### AIM OF THE EXERCISE
Copy every line of the records below where the word "from" occurs.

### RECORDS PROVIDED

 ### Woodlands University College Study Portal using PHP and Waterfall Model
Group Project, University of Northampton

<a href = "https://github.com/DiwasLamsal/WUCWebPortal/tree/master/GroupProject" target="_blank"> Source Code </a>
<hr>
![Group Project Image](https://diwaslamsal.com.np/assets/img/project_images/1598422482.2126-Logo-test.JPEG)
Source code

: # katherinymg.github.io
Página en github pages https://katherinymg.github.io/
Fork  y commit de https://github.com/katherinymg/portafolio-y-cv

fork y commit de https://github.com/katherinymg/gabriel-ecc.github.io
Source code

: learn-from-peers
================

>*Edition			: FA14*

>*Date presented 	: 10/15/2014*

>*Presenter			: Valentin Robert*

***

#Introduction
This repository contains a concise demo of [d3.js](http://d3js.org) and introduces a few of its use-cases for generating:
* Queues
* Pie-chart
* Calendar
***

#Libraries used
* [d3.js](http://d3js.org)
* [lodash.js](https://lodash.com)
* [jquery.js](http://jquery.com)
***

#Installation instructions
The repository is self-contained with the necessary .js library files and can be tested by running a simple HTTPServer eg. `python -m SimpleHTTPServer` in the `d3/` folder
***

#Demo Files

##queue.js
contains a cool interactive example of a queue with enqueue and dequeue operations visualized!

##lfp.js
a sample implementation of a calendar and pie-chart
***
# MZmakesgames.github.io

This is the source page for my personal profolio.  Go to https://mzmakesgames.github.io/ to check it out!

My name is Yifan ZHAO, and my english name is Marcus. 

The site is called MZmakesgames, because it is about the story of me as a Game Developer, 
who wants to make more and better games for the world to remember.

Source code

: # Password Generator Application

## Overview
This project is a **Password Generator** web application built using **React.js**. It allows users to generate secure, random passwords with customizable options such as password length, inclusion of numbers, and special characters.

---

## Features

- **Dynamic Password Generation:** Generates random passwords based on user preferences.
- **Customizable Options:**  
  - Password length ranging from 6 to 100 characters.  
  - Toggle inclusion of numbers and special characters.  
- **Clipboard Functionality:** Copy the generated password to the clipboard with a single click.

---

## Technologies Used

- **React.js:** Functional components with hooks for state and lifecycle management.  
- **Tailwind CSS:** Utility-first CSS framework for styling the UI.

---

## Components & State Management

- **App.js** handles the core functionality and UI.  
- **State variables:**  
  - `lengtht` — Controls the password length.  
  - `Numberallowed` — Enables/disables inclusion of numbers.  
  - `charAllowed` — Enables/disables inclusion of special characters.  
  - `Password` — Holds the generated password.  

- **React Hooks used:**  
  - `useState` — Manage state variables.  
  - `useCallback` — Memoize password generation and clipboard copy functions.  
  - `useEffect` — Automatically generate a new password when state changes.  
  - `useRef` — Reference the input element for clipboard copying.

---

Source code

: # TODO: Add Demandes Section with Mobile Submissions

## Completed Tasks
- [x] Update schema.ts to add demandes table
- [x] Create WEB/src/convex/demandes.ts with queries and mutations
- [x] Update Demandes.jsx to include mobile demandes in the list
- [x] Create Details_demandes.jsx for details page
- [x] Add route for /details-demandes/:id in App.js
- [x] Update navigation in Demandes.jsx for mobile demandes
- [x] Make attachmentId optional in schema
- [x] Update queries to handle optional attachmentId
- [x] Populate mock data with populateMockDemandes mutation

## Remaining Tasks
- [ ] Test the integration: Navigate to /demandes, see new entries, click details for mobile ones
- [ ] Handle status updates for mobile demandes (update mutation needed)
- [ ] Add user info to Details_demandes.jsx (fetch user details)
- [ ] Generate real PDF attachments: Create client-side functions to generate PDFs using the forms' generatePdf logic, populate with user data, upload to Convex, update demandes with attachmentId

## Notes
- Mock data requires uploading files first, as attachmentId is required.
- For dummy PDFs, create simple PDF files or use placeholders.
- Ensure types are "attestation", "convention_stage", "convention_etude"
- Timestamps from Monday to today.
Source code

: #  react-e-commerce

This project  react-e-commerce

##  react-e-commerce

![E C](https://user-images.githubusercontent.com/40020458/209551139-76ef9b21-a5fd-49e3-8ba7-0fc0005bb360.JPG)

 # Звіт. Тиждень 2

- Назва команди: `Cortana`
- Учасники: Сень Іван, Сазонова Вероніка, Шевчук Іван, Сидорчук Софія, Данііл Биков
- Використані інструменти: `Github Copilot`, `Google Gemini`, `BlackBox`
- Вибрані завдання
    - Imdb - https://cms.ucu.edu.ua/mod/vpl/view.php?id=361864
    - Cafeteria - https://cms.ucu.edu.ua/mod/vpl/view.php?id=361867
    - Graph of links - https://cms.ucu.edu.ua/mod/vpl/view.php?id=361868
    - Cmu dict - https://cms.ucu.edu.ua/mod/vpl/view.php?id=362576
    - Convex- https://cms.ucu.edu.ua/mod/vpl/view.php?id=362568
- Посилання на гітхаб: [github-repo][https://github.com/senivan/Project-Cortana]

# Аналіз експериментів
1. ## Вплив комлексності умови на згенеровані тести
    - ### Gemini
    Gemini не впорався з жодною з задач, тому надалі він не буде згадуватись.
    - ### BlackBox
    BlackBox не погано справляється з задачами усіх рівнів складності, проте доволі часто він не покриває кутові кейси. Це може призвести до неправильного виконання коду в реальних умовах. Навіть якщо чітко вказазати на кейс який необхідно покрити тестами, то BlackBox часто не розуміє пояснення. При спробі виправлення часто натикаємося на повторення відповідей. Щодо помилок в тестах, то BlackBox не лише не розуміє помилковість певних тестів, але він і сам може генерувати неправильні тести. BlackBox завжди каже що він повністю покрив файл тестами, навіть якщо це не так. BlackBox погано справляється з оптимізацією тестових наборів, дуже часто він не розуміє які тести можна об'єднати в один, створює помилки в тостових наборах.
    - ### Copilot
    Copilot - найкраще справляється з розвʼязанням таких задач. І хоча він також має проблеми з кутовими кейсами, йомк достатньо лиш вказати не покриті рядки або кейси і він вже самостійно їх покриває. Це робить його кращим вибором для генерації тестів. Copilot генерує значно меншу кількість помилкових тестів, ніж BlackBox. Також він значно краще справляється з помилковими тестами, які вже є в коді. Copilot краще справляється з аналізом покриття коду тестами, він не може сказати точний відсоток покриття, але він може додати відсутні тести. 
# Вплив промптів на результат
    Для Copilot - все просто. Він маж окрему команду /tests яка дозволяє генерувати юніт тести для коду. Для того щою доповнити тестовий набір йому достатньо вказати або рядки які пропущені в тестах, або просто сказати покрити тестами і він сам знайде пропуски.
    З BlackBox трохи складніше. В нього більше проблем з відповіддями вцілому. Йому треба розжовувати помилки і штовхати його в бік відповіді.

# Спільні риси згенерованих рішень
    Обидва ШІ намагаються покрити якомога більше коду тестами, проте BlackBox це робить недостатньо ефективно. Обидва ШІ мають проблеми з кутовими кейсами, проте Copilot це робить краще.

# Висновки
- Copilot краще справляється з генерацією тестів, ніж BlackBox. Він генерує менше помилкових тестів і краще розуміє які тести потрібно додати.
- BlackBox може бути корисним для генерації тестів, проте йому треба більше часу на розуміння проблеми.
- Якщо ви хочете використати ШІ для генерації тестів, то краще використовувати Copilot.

### EXERCISE SOLUTION
: learn-from-peers
  - Password length ranging from 6 to 100 characters.  
- Timestamps from Monday to today.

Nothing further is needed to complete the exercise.